おばあちゃん子というほどではなかったのですが、中学生の頃まで一緒に住み、その後も徒歩10分程度のところに住んでいた祖父母とは、顔を合わせる機会が比較的多かったと思います。
学校帰りにはいつも、駅と自宅の中間にある祖父母の家に寄り、おやつを食べて祖母と話し、少しボケはじめた祖父が祖母に怒る様子を見ては、
「なんでそんなに怒るの!おばあちゃんは悪くないでしょ!」
と私が祖母に怒るのが定番でした。
心配性で、ちゃんと食べてるの?と帰省のたびにたくさんの食べ物を持たせてくれ、不慣れな携帯電話のメールや電話をたくさん送ってくれました。
かりんとうや個包装のゼリー、あんドーナツなど、おやつはいつも祖母らしいチョイス。今でもスーパーで見かけると懐かしい気持ちになります。
忙しい母に代わって食事を作ってくれていたことも多く、祖母の作るじゃがいもの入ったおでんは、やっぱり母や私が作るのとは少し味が違います。
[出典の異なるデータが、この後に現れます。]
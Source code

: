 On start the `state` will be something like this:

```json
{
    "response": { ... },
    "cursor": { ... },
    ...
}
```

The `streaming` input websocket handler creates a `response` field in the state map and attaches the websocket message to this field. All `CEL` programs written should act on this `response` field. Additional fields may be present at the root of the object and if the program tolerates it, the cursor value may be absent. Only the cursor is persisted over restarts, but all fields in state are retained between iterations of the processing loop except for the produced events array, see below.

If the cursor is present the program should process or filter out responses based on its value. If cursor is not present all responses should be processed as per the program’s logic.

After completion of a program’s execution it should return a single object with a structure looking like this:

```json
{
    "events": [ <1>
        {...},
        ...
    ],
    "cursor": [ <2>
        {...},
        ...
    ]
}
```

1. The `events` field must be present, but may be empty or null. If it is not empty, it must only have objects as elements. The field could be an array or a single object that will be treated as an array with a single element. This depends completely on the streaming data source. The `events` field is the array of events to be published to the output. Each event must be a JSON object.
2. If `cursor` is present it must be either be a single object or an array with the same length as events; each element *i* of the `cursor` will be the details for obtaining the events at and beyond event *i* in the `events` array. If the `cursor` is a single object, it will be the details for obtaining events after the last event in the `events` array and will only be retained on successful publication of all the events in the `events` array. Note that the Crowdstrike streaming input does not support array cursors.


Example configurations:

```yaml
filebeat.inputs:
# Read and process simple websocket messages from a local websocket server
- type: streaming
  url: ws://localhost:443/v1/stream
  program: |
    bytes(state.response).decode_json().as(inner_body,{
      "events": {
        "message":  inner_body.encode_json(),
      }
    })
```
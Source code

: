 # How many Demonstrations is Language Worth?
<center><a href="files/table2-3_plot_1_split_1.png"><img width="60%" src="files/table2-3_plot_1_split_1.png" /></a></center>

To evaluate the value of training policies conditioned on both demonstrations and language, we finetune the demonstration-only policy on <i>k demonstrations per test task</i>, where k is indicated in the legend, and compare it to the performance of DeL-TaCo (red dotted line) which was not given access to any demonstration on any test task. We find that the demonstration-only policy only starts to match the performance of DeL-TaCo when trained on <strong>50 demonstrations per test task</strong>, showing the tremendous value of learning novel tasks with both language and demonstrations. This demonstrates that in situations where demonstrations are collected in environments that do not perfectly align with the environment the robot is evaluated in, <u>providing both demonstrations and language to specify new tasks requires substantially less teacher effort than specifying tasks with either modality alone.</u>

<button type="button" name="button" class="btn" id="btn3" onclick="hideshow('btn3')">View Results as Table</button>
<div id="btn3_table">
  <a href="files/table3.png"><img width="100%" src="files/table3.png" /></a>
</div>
とても面倒見がよく、色んな人が祖母を頼って訪ねてきては、そんなところまで……と思うくらい世話を焼いていて、地元では町内会の役職についたり、とにかく家に人がくる機会が多かったように思います。
そんな祖母は、私が大学生の頃に亡くなりました。
心筋梗塞で、自宅のダイニングテーブルに座ったままの姿を近所の友人が発見し、そのまま息を引き取りました。
東京に上京していた私は、昼ごろに両親からその連絡を受け、同じく上京していた妹を連れて、急いで実家に戻りました。
初めて近しい親族が亡くなり、なんだか信じられない気持ちでした。
上京して楽しいことが多く、実家にもなかなか帰らなくなっていた私。
祖母から連絡がきても、2〜3回に1回くらいしか返事をしなかったり、電話を面倒がったりしてしまっていた私は、なぜもっと優しくしなかったのかとたくさん後悔しました。
そんな中、迎えたお通夜。
祖母は、びっくりするくらい穏やかな顔で、少し笑っているようにも見えました。
普通は死後半日もすると体が固くなってしまうそうなのですが、ただ眠っているように見えるくらい、普段どおりの柔らかさでした。
病気もボケも進行して施設に入っていた祖父も、許可を取って出てきていました。いつも怒っていた祖父は、体も小さくなり、弱々しい様子で車椅子に座っていました。
父に連れられて祖母の棺の前にいき、震える手で棺に触れながら、聞こえるか聞こえないかの声で「ありがとう」と。
一般人のお通夜にもかかわらず、会場に入りきらないくらいの方が来てくださり、あとで聞くと400名以上が参列してくださったのだそうです。
祖母が、たくさんの人の人生に影響を与えていたのだと、その様子を見て実感しました。
その時から、祖母は私の目標とする人の1人です。
たくさんの人にお通夜に参列してほしい、とは思いませんが、それくらい、たくさんの人にプラスの影響を与えていけるようになろう、と。
実は、祖母が亡くなったその日は私の誕生日の前日でした。
約1年後の、妹の誕生日の直前に、後を追うように祖父が亡くなりました。
私と妹の誕生日に、家族があつまる理由を作ってくれたみたいだね、と家族で話していました。
今日もまた、誰かに良い影響が与えられるよう、行動していきます。